▸ What to produce
Output all of the data exactly as it appears, but leave out any pictures it contains.

▸ The records
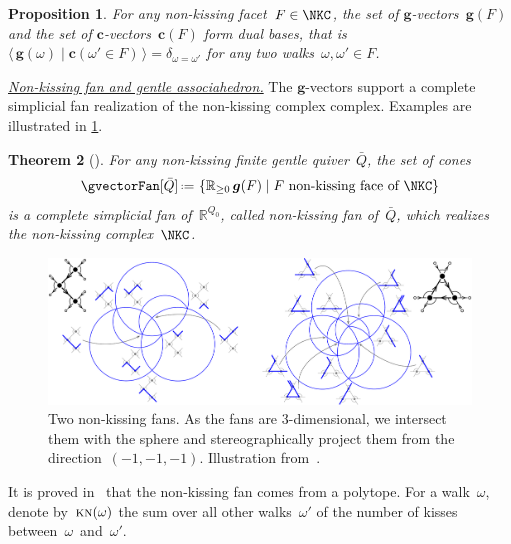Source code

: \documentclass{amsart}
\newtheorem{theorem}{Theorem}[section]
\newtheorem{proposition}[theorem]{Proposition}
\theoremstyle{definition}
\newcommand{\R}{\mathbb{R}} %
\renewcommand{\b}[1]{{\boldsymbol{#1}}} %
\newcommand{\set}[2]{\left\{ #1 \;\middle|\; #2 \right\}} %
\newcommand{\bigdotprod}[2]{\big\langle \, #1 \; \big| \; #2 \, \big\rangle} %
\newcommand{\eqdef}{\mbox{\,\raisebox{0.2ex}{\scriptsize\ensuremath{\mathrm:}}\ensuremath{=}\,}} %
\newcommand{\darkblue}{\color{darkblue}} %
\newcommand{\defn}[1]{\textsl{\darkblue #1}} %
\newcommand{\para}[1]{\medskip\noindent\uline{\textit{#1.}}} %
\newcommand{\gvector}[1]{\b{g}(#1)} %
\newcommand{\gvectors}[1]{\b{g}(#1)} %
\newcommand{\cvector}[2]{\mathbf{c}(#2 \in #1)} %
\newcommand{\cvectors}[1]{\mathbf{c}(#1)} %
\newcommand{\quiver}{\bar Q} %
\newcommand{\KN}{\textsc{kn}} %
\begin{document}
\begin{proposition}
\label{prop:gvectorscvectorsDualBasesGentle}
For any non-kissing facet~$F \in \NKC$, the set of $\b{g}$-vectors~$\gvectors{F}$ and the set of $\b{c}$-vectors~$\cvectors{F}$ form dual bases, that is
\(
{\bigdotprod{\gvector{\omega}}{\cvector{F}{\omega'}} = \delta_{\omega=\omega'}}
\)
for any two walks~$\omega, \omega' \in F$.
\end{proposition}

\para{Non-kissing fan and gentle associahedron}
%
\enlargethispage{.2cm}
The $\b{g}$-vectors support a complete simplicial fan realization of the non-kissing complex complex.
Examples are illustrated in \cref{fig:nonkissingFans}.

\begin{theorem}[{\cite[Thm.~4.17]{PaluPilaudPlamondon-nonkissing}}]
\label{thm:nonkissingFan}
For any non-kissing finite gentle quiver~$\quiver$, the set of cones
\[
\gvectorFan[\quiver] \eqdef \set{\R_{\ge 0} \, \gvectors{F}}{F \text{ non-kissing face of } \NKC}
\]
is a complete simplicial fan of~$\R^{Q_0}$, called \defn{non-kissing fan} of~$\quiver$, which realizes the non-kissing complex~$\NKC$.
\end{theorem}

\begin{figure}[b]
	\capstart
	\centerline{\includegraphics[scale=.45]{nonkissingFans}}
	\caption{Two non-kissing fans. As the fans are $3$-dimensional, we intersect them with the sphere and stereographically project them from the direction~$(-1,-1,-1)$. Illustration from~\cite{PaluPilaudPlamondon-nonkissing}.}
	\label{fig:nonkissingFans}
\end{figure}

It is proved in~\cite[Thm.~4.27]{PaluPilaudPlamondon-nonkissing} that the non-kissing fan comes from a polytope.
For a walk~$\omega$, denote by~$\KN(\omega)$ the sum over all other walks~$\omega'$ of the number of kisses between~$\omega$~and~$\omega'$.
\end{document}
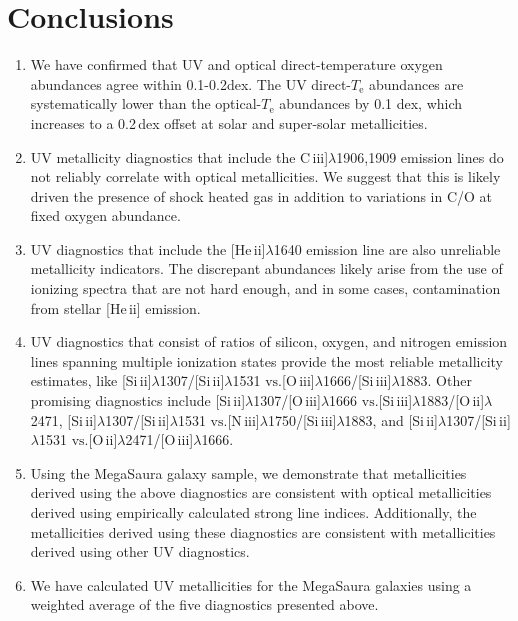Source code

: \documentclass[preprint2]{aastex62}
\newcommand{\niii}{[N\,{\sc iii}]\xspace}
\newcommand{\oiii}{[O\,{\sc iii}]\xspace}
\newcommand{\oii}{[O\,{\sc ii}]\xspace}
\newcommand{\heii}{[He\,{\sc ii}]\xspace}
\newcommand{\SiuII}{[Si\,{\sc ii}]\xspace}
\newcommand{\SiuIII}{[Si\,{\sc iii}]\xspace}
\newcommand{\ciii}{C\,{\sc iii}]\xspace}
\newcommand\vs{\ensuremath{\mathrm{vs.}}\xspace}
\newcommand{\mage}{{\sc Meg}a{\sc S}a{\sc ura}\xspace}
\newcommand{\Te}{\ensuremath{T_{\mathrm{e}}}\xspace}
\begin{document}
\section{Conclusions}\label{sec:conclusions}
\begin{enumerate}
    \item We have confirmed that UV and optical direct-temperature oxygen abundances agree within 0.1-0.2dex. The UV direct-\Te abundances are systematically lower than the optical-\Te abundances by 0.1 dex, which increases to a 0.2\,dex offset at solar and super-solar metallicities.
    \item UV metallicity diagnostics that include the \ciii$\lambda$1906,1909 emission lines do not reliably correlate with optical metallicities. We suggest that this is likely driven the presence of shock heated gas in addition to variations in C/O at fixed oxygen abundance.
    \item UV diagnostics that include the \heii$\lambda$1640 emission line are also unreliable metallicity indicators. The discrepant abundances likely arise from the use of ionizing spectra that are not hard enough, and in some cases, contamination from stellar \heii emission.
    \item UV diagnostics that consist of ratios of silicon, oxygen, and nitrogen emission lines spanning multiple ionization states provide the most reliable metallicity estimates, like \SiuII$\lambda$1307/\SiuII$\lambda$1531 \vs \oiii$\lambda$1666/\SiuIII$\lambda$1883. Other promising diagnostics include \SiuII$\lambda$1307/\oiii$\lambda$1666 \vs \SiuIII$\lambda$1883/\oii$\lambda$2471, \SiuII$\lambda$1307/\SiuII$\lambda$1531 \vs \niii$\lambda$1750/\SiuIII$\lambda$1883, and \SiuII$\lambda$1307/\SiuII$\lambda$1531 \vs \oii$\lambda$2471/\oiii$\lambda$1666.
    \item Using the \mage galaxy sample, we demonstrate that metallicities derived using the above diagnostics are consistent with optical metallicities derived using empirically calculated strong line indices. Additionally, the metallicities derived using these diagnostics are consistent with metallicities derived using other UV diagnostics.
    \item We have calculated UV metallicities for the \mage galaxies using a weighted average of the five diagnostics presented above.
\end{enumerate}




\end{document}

▸ Your response
Source code

: \documentclass{amsart}
\newtheorem{theorem}{Theorem}[section]
\newtheorem{proposition}[theorem]{Proposition}
\theoremstyle{definition}
\newcommand{\R}{\mathbb{R}} %
\renewcommand{\b}[1]{{\boldsymbol{#1}}} %
\newcommand{\set}[2]{\left\{ #1 \;\middle|\; #2 \right\}} %
\newcommand{\bigdotprod}[2]{\big\langle \, #1 \; \big| \; #2 \, \big\rangle} %
\newcommand{\eqdef}{\mbox{\,\raisebox{0.2ex}{\scriptsize\ensuremath{\mathrm:}}\ensuremath{=}\,}} %
\newcommand{\darkblue}{\color{darkblue}} %
\newcommand{\defn}[1]{\textsl{\darkblue #1}} %
\newcommand{\para}[1]{\medskip\noindent\uline{\textit{#1.}}} %
\newcommand{\gvector}[1]{\b{g}(#1)} %
\newcommand{\gvectors}[1]{\b{g}(#1)} %
\newcommand{\cvector}[2]{\mathbf{c}(#2 \in #1)} %
\newcommand{\cvectors}[1]{\mathbf{c}(#1)} %
\newcommand{\quiver}{\bar Q} %
\newcommand{\KN}{\textsc{kn}} %
\begin{document}
\begin{proposition}
\label{prop:gvectorscvectorsDualBasesGentle}
For any non-kissing facet~$F \in \NKC$, the set of $\b{g}$-vectors~$\gvectors{F}$ and the set of $\b{c}$-vectors~$\cvectors{F}$ form dual bases, that is
\(
{\bigdotprod{\gvector{\omega}}{\cvector{F}{\omega'}} = \delta_{\omega=\omega'}}
\)
for any two walks~$\omega, \omega' \in F$.
\end{proposition}

\para{Non-kissing fan and gentle associahedron}
%
\enlargethispage{.2cm}
The $\b{g}$-vectors support a complete simplicial fan realization of the non-kissing complex complex.
Examples are illustrated in \cref{fig:nonkissingFans}.

\begin{theorem}[{\cite[Thm.~4.17]{PaluPilaudPlamondon-nonkissing}}]
\label{thm:nonkissingFan}
For any non-kissing finite gentle quiver~$\quiver$, the set of cones
\[
\gvectorFan[\quiver] \eqdef \set{\R_{\ge 0} \, \gvectors{F}}{F \text{ non-kissing face of } \NKC}
\]
is a complete simplicial fan of~$\R^{Q_0}$, called \defn{non-kissing fan} of~$\quiver$, which realizes the non-kissing complex~$\NKC$.
\end{theorem}

\begin{figure}[b]
	\capstart
	\centerline{\includegraphics[scale=.45]{nonkissingFans}}
	\caption{Two non-kissing fans. As the fans are $3$-dimensional, we intersect them with the sphere and stereographically project them from the direction~$(-1,-1,-1)$. Illustration from~\cite{PaluPilaudPlamondon-nonkissing}.}
	\label{fig:nonkissingFans}
\end{figure}

It is proved in~\cite[Thm.~4.27]{PaluPilaudPlamondon-nonkissing} that the non-kissing fan comes from a polytope.
For a walk~$\omega$, denote by~$\KN(\omega)$ the sum over all other walks~$\omega'$ of the number of kisses between~$\omega$~and~$\omega'$.
\end{document}
Source code

: \documentclass[preprint2]{aastex62}
\newcommand{\niii}{[N\,{\sc iii}]\xspace}
\newcommand{\oiii}{[O\,{\sc iii}]\xspace}
\newcommand{\oii}{[O\,{\sc ii}]\xspace}
\newcommand{\heii}{[He\,{\sc ii}]\xspace}
\newcommand{\SiuII}{[Si\,{\sc ii}]\xspace}
\newcommand{\SiuIII}{[Si\,{\sc iii}]\xspace}
\newcommand{\ciii}{C\,{\sc iii}]\xspace}
\newcommand\vs{\ensuremath{\mathrm{vs.}}\xspace}
\newcommand{\mage}{{\sc Meg}a{\sc S}a{\sc ura}\xspace}
\newcommand{\Te}{\ensuremath{T_{\mathrm{e}}}\xspace}
\begin{document}
\section{Conclusions}\label{sec:conclusions}
\begin{enumerate}
    \item We have confirmed that UV and optical direct-temperature oxygen abundances agree within 0.1-0.2dex. The UV direct-\Te abundances are systematically lower than the optical-\Te abundances by 0.1 dex, which increases to a 0.2\,dex offset at solar and super-solar metallicities.
    \item UV metallicity diagnostics that include the \ciii$\lambda$1906,1909 emission lines do not reliably correlate with optical metallicities. We suggest that this is likely driven the presence of shock heated gas in addition to variations in C/O at fixed oxygen abundance.
    \item UV diagnostics that include the \heii$\lambda$1640 emission line are also unreliable metallicity indicators. The discrepant abundances likely arise from the use of ionizing spectra that are not hard enough, and in some cases, contamination from stellar \heii emission.
    \item UV diagnostics that consist of ratios of silicon, oxygen, and nitrogen emission lines spanning multiple ionization states provide the most reliable metallicity estimates, like \SiuII$\lambda$1307/\SiuII$\lambda$1531 \vs \oiii$\lambda$1666/\SiuIII$\lambda$1883. Other promising diagnostics include \SiuII$\lambda$1307/\oiii$\lambda$1666 \vs \SiuIII$\lambda$1883/\oii$\lambda$2471, \SiuII$\lambda$1307/\SiuII$\lambda$1531 \vs \niii$\lambda$1750/\SiuIII$\lambda$1883, and \SiuII$\lambda$1307/\SiuII$\lambda$1531 \vs \oii$\lambda$2471/\oiii$\lambda$1666.
    \item Using the \mage galaxy sample, we demonstrate that metallicities derived using the above diagnostics are consistent with optical metallicities derived using empirically calculated strong line indices. Additionally, the metallicities derived using these diagnostics are consistent with metallicities derived using other UV diagnostics.
    \item We have calculated UV metallicities for the \mage galaxies using a weighted average of the five diagnostics presented above.
\end{enumerate}




\end{document}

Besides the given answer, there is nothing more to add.